**Task instructions:** For the records below, output each line exactly as it appears, from the first through the line with "- **Image Upload:**".
§
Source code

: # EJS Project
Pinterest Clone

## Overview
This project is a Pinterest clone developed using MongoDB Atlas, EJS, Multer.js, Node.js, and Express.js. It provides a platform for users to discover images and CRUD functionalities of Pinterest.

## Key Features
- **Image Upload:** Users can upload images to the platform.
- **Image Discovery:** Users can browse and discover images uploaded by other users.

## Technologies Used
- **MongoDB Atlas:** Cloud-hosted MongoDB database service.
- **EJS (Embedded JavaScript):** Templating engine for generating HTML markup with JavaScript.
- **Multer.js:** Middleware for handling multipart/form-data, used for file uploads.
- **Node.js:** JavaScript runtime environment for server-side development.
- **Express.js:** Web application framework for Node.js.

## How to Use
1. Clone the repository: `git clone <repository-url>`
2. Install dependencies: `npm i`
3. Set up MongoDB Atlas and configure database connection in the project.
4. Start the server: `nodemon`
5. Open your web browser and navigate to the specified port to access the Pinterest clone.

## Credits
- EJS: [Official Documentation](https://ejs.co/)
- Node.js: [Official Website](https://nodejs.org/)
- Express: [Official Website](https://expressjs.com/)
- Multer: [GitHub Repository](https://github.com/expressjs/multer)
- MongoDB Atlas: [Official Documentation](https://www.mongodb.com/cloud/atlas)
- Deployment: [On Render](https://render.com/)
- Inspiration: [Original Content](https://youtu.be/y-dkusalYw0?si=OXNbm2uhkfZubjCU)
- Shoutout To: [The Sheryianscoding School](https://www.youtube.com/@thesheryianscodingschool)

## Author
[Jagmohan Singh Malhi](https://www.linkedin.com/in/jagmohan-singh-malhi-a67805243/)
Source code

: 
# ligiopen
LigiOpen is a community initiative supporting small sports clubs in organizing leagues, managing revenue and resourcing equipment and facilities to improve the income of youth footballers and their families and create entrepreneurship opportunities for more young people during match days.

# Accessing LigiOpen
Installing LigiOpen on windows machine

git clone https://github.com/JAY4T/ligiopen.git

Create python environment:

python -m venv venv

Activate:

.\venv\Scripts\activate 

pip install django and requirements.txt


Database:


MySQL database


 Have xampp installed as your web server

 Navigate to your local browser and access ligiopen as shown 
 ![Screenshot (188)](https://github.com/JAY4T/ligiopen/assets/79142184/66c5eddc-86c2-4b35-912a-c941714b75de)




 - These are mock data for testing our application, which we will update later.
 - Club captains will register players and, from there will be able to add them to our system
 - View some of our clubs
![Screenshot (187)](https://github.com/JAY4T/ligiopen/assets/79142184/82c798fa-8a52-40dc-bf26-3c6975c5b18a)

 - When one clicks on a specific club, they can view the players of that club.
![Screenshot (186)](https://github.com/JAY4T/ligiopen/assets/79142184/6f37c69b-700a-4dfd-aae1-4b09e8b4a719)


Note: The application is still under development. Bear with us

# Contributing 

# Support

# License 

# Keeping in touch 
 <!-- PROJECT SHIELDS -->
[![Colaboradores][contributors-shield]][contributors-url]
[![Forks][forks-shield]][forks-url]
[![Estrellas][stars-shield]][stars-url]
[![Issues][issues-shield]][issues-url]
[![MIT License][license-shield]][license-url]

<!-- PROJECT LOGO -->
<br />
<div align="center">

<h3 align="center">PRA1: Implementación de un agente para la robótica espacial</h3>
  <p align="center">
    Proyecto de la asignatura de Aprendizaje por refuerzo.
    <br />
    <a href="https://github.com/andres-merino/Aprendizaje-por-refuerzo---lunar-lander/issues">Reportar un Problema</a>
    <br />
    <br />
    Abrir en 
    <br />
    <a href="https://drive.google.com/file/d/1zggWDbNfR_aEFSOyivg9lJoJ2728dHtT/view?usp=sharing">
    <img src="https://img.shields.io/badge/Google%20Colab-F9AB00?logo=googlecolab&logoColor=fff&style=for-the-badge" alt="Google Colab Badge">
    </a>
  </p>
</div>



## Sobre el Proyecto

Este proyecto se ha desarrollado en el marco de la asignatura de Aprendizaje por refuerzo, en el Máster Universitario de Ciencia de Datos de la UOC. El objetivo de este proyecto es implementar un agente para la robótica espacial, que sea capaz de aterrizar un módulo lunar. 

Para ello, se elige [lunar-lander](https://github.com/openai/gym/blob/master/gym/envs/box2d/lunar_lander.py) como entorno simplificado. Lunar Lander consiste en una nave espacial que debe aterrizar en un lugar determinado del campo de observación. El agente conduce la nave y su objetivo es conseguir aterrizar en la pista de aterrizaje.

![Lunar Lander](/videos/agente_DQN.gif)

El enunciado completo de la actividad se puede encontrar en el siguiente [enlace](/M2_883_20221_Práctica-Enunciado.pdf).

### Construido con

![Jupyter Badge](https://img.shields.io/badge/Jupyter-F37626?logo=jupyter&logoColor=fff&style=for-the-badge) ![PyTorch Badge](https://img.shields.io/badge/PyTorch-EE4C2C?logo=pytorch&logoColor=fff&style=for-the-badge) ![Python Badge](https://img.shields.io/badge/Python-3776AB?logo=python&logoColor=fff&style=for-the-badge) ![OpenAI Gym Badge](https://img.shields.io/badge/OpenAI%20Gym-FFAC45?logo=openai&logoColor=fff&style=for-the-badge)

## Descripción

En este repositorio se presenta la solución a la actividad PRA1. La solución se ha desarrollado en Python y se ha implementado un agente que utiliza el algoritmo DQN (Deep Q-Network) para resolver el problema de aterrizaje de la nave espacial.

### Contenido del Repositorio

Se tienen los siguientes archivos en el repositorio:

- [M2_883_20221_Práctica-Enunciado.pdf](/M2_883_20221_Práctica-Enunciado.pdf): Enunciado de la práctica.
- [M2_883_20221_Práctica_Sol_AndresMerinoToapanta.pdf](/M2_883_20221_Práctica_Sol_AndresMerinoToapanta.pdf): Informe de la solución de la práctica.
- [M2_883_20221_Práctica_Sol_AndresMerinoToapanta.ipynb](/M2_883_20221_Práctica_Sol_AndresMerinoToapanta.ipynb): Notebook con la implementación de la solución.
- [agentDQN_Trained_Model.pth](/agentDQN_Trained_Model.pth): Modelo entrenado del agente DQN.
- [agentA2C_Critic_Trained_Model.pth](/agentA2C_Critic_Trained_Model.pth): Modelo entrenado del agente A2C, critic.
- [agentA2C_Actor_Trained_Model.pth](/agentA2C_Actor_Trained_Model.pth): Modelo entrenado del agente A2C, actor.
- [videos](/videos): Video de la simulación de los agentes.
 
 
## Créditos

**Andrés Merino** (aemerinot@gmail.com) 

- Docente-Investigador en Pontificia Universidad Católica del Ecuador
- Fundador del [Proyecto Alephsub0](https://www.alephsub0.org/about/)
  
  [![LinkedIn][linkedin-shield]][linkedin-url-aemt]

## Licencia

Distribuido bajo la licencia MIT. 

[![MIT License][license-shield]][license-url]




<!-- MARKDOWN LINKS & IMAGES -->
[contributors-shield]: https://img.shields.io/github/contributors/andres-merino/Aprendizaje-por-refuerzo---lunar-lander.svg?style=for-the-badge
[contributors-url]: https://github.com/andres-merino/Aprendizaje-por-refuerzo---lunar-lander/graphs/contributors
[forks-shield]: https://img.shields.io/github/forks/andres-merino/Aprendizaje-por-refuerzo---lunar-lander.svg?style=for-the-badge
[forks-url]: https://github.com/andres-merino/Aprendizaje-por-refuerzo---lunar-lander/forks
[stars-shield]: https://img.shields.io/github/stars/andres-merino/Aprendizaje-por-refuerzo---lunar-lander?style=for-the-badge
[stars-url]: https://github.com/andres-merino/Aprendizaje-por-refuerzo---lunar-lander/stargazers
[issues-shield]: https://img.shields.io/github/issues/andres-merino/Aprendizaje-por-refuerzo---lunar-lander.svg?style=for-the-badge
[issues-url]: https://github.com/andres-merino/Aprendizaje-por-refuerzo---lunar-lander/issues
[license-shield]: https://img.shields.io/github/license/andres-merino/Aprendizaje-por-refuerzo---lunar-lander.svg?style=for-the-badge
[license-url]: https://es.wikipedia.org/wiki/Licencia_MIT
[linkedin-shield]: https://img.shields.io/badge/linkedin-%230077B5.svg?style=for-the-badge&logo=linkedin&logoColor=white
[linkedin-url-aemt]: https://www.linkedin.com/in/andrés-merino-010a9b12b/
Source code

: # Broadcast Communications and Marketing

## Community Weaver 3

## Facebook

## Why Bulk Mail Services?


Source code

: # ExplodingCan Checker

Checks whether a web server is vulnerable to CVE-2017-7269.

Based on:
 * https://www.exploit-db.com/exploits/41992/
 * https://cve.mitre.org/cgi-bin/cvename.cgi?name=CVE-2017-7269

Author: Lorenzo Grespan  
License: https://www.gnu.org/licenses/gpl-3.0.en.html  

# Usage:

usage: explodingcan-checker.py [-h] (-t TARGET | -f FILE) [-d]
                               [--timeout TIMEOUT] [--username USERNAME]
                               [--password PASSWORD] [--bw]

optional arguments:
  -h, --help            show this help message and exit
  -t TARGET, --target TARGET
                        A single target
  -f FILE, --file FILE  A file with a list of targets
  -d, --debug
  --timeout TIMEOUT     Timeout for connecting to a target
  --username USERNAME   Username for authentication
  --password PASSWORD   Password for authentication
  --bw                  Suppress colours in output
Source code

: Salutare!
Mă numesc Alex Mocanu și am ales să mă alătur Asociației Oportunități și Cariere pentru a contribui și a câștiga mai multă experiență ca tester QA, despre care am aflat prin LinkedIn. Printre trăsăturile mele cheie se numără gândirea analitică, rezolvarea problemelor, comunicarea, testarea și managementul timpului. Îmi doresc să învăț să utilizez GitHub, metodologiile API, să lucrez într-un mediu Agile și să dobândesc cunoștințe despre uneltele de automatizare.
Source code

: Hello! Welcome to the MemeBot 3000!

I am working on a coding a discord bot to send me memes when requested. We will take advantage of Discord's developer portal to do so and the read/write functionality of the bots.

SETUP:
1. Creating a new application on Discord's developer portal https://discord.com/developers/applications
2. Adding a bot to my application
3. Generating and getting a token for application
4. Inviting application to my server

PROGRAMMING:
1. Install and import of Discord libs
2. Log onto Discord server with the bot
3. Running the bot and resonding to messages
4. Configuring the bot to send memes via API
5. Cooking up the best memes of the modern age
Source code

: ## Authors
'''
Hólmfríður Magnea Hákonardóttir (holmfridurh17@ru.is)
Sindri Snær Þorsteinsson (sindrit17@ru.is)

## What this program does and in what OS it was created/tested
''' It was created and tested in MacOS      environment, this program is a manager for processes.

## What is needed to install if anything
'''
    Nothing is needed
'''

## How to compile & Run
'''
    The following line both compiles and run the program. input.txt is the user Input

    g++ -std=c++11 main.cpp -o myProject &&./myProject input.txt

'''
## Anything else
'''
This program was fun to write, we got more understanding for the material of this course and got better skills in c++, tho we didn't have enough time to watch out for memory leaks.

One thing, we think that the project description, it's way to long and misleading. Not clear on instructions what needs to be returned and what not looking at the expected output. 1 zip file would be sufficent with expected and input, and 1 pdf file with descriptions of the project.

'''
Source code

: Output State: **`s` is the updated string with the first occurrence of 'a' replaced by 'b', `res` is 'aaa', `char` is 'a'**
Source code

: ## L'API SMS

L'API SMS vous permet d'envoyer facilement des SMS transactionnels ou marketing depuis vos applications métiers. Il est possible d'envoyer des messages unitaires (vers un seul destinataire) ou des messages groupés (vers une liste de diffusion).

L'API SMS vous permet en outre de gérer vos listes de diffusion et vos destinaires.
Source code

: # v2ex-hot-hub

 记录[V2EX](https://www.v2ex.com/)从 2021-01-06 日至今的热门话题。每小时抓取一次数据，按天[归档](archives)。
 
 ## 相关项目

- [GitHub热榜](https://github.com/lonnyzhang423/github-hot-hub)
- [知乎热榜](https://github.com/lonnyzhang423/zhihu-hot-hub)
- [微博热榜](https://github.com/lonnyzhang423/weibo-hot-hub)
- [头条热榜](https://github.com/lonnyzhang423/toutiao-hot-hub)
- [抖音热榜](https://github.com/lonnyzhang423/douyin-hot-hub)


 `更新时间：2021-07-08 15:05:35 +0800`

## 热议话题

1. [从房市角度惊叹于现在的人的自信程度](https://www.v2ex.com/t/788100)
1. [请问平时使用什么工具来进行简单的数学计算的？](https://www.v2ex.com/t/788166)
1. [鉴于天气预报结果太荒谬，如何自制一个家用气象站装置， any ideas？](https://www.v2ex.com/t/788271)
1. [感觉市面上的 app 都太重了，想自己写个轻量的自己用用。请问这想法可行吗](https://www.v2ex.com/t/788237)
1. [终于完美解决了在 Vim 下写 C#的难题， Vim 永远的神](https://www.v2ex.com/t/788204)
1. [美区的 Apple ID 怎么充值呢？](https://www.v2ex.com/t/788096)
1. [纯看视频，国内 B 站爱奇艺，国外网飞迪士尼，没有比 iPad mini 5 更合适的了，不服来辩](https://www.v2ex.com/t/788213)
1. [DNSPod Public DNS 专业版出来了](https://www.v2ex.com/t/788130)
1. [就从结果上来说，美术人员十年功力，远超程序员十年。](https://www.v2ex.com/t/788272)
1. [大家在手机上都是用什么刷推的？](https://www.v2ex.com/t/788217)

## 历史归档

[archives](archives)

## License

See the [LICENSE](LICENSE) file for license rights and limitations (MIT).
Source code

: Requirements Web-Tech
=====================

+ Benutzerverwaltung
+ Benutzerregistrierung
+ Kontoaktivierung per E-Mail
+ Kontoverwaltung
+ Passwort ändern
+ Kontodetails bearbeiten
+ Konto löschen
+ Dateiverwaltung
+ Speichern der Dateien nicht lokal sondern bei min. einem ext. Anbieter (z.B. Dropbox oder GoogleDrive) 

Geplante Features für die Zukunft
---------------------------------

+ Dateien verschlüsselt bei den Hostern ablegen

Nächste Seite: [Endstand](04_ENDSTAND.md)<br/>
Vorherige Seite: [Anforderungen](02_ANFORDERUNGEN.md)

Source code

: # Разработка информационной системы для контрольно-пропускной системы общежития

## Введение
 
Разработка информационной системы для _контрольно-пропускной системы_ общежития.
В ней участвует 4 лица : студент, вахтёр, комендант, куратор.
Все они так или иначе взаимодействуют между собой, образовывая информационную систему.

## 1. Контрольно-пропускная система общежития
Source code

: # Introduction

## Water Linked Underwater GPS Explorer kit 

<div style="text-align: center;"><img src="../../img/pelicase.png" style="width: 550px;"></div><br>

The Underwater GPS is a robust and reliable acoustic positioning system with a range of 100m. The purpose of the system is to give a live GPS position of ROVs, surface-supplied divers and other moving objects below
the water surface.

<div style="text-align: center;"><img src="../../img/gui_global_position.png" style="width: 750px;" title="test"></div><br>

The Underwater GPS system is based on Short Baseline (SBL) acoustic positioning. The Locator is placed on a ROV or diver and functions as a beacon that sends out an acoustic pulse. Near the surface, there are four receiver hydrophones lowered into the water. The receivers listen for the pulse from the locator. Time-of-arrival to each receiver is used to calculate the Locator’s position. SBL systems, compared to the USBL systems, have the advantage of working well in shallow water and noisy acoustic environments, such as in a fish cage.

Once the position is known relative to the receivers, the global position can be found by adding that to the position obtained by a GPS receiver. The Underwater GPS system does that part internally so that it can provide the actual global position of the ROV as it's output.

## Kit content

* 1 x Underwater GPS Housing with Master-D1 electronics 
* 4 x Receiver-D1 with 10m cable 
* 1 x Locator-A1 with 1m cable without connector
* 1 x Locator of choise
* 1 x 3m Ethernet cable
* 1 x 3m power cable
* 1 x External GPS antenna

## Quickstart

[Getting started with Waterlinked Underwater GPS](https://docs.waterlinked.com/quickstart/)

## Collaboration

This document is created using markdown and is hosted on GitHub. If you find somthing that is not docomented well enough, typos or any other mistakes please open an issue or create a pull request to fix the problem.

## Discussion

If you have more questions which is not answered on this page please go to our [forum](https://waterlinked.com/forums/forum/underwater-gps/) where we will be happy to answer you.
§
**Task response:**
Source code

: # EJS Project
Pinterest Clone

## Overview
This project is a Pinterest clone developed using MongoDB Atlas, EJS, Multer.js, Node.js, and Express.js. It provides a platform for users to discover images and CRUD functionalities of Pinterest.

## Key Features
- **Image Upload:** Users can upload images to the platform.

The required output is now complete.